Records shown START
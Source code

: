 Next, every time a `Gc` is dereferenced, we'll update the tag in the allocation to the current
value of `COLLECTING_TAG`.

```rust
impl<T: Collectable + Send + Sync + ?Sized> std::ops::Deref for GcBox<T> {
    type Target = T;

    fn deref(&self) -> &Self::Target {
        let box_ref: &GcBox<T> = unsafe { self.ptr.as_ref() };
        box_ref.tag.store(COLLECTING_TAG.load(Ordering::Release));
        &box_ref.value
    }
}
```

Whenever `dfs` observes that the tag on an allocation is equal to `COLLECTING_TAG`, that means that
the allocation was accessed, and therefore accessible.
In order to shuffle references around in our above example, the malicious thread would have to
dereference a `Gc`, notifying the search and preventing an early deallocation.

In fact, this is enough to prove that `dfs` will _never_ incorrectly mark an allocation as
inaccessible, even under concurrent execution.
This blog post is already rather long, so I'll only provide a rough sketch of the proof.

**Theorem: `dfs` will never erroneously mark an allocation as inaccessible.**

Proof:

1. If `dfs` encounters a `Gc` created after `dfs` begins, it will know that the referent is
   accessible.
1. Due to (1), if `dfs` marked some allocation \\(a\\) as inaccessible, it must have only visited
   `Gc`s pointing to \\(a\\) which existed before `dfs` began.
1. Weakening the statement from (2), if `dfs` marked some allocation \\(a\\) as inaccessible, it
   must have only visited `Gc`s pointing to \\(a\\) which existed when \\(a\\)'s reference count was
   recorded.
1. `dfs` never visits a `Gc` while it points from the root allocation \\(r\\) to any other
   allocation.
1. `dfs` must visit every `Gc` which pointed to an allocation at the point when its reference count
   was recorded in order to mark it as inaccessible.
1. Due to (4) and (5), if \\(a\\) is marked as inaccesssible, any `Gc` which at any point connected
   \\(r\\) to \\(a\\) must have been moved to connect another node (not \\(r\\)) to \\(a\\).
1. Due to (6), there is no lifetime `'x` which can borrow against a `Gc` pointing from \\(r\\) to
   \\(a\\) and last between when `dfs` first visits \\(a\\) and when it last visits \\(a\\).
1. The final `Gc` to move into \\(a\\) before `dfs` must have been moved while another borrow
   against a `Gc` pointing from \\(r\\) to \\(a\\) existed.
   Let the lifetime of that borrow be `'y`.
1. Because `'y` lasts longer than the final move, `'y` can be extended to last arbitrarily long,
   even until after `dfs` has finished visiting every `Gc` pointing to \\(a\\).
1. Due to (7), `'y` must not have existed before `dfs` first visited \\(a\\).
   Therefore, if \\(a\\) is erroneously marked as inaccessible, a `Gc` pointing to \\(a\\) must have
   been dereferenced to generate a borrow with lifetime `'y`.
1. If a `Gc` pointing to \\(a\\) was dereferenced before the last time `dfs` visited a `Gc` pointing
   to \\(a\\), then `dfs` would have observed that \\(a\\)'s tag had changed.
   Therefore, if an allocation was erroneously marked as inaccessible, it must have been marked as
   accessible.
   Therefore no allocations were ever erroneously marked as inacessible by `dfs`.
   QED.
Records shown END
### Required action
From the records given above, copy all lines containing "moved".

### Solved exercise
   \\(r\\) to \\(a\\) must have been moved to connect another node (not \\(r\\)) to \\(a\\).
1. The final `Gc` to move into \\(a\\) before `dfs` must have been moved while another borrow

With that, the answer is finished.